Earlier than the date of either of these experiments, the late Mr. Willoughby Smith had shown how, using two coiled circuits of wire at a distance of some yards apart, telephonic messages could be sent across air, or even through walls and floors.

The greatest distance to which Mr. Preece’s experiments upon telegraph lines have been carried is 40 miles - namely, between the telegraph lines that run across the Scottish border by the east and west coasts respectively. Sounds produced in the Newcastle and Jedburgh line were distinctly heard on the parallel line at Gretna, though there was no line connecting the two places. Here, however, since both lines used earth returns, it is probable that most of the effect was due to conduction, not to true induction.
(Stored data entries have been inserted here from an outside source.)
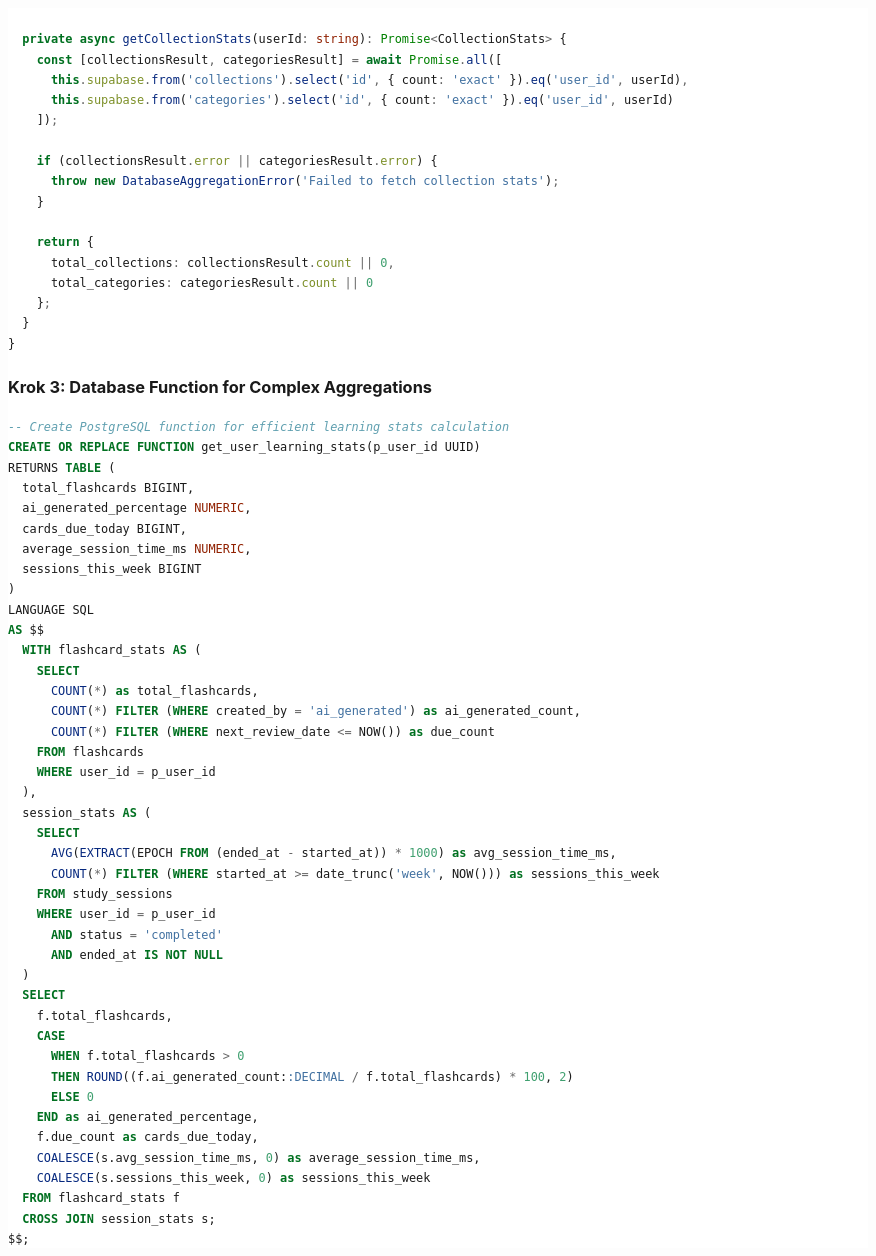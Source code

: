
 ```typescript

  private async getCollectionStats(userId: string): Promise<CollectionStats> {
    const [collectionsResult, categoriesResult] = await Promise.all([
      this.supabase.from('collections').select('id', { count: 'exact' }).eq('user_id', userId),
      this.supabase.from('categories').select('id', { count: 'exact' }).eq('user_id', userId)
    ]);

    if (collectionsResult.error || categoriesResult.error) {
      throw new DatabaseAggregationError('Failed to fetch collection stats');
    }

    return {
      total_collections: collectionsResult.count || 0,
      total_categories: categoriesResult.count || 0
    };
  }
}
```

### Krok 3: Database Function for Complex Aggregations
```sql
-- Create PostgreSQL function for efficient learning stats calculation
CREATE OR REPLACE FUNCTION get_user_learning_stats(p_user_id UUID)
RETURNS TABLE (
  total_flashcards BIGINT,
  ai_generated_percentage NUMERIC,
  cards_due_today BIGINT,
  average_session_time_ms NUMERIC,
  sessions_this_week BIGINT
) 
LANGUAGE SQL
AS $$
  WITH flashcard_stats AS (
    SELECT 
      COUNT(*) as total_flashcards,
      COUNT(*) FILTER (WHERE created_by = 'ai_generated') as ai_generated_count,
      COUNT(*) FILTER (WHERE next_review_date <= NOW()) as due_count
    FROM flashcards 
    WHERE user_id = p_user_id
  ),
  session_stats AS (
    SELECT 
      AVG(EXTRACT(EPOCH FROM (ended_at - started_at)) * 1000) as avg_session_time_ms,
      COUNT(*) FILTER (WHERE started_at >= date_trunc('week', NOW())) as sessions_this_week
    FROM study_sessions 
    WHERE user_id = p_user_id 
      AND status = 'completed'
      AND ended_at IS NOT NULL
  )
  SELECT 
    f.total_flashcards,
    CASE 
      WHEN f.total_flashcards > 0 
      THEN ROUND((f.ai_generated_count::DECIMAL / f.total_flashcards) * 100, 2)
      ELSE 0 
    END as ai_generated_percentage,
    f.due_count as cards_due_today,
    COALESCE(s.avg_session_time_ms, 0) as average_session_time_ms,
    COALESCE(s.sessions_this_week, 0) as sessions_this_week
  FROM flashcard_stats f
  CROSS JOIN session_stats s;
$$;
```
Instruments which operate by means of alternating currents of high frequency, like Mr. Langdon-Davies’s phonophore, are peculiarly liable to set up disturbance in other circuits. A single phonophore circuit can be heard in lines 100 miles away. When this first came to my notice it impressed me greatly, and, coupled in my mind with the Ferranti incident mentioned above, caused me to offer to one of my financial friends in the City, some eight years ago, to undertake seriously to establish telegraphic communication with the Cape, provided £10,000 were forthcoming to establish the necessary basal circuits in the two countries, and the instruments for creating the currents. My offer was deemed too visionary for acceptance. The thing, however, is quite feasible. The one necessary thing is the adequate base lines or areas. All the rest is detail.